• Action item: In the data below, which lines hold the word "left"? Copy them.

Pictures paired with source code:

************

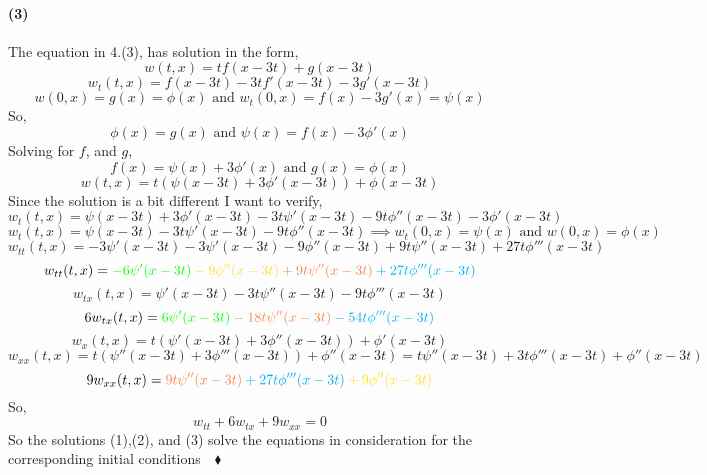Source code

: \documentclass{article}
\begin{document}
\paragraph{(3)} The equation in 4.(3), has solution in the form,
\[w(t,x) = tf(x-3t)+g(x-3t)\]
\[w_t(t,x) = f(x-3t)-3tf'(x-3t)-3g'(x-3t)\]
\[w(0,x) = g(x) = \phi(x) \text{ and } w_t(0,x) = f(x)-3g'(x) = \psi(x)\]
So,
\[\phi(x) = g(x) \text{ and } \psi(x) = f(x) -3\phi'(x)\]
Solving for $f$, and $g$,
\[f(x) = \psi(x) +3\phi'(x)\text{ and } g(x) = \phi(x)\]
\[w(t,x) = t\left(\psi(x-3t) +3\phi'(x-3t)\right) + \phi(x-3t)\]
\newpage
Since the solution is a bit different I want to verify,
\[w_t(t,x) = \psi(x-3t) +3\phi'(x-3t) -3t\psi'(x-3t) -9t\phi''(x-3t)  -3\phi'(x-3t)\]
\[w_t(t,x)= \psi(x-3t) -3t\psi'(x-3t) -9t\phi''(x-3t) \implies w_t(0,x) = \psi(x) \text{ and } w(0,x) =\phi(x)\]
\[w_{tt}(t,x) =-3\psi'(x-3t)-3\psi'(x-3t)-9\phi''(x-3t)+9t\psi''(x-3t) +27t\phi'''(x-3t)\]
\[w_{tt}(t,x) =
  \color{green}-6\psi'(x-3t)
  \color{Goldenrod}-9\phi''(x-3t)
  \color{Peach}+9t\psi''(x-3t) \color{cyan}+27t\phi'''(x-3t)\]
\[w_{tx}(t,x) = \psi'(x-3t) -3t\psi''(x-3t) -9t\phi'''(x-3t)\]
\[6w_{tx}(t,x) = \color{green}6\psi'(x-3t)
  \color{Peach}-18t\psi''(x-3t) \color{cyan}-54t\phi'''(x-3t)\]
\[w_x(t,x) = t\left(\psi'(x-3t) +3\phi''(x-3t)\right) + \phi'(x-3t)\]
\[w_{xx}(t,x) = t\left(\psi''(x-3t) +3\phi'''(x-3t)\right) +
  \phi''(x-3t) = t\psi''(x-3t) +3t\phi'''(x-3t) +\phi''(x-3t)\]
\[9w_{xx}(t,x) = \color{Peach}9t\psi''(x-3t) \color{cyan}+27t\phi'''(x-3t) \color{Goldenrod}+9\phi''(x-3t)\]
So,
\[w_{tt} +6w_{tx}+9w_{xx} = 0\]
So the solutions (1),(2), and (3) solve the equations in
consideration for the corresponding initial conditions$\quad \blacklozenge$
\end{document}
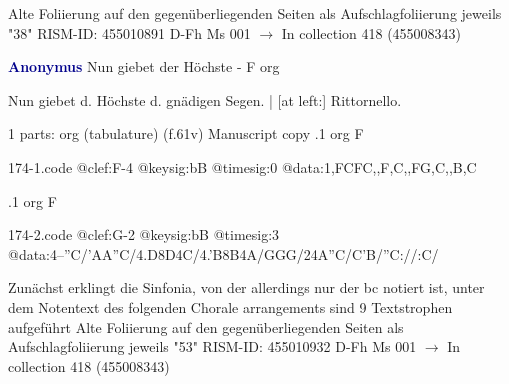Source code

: \documentclass[twocolumn]{book}
\begin{document}
\newline Alte Foliierung auf den gegenüberliegenden Seiten als Aufschlagfoliierung jeweils "38"
\newline RISM-ID: 455010891
\newline D-Fh  Ms 001
\newline $\rightarrow$ In collection 418 (455008343)
      
\newline \par \vspace{7pt} \textcolor{darkblue}{\textbf{Anonymus  }}
\newline Nun giebet der Höchste - F
\newline org
\newline \begin{itshape}[heading, f.61v:] Nun giebet d. Höchste d. gnädigen Segen. | [at left:] Rittornello.\end{itshape} 
\newline \textcolor{darkblue}{}  1 parts: org (tabulature)  (f.61v)
\newline Manuscript copy
.1  org  F  
\begin{filecontents*}{174-1.code}
@clef:F-4
@keysig:bB
@timesig:0
@data:1,FCFC,,F,C,,FG,C,,B,C
\end{filecontents*}
\newline
%

.1  org  F  
\begin{filecontents*}{174-2.code}
@clef:G-2
@keysig:bB
@timesig:3
@data:4--''C/'AA''C/4.D8D4C/4.'B8B4A/GGG/24A''C/C'B/''C://:C/
\end{filecontents*}
\newline
%

\newline Zunächst erklingt die Sinfonia, von der allerdings nur der bc notiert ist, unter dem Notentext des folgenden Chorale arrangements sind 9 Textstrophen aufgeführt
\newline Alte Foliierung auf den gegenüberliegenden Seiten als Aufschlagfoliierung jeweils "53"
\newline RISM-ID: 455010932
\newline D-Fh  Ms 001
\newline $\rightarrow$ In collection 418 (455008343)
      
\end{document}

************

• Response below:
\[w(t,x) = t\left(\psi(x-3t) +3\phi'(x-3t)\right) + \phi(x-3t)\]
\[w_x(t,x) = t\left(\psi'(x-3t) +3\phi''(x-3t)\right) + \phi'(x-3t)\]
\[w_{xx}(t,x) = t\left(\psi''(x-3t) +3\phi'''(x-3t)\right) +
\newline \begin{itshape}[heading, f.61v:] Nun giebet d. Höchste d. gnädigen Segen. | [at left:] Rittornello.\end{itshape} 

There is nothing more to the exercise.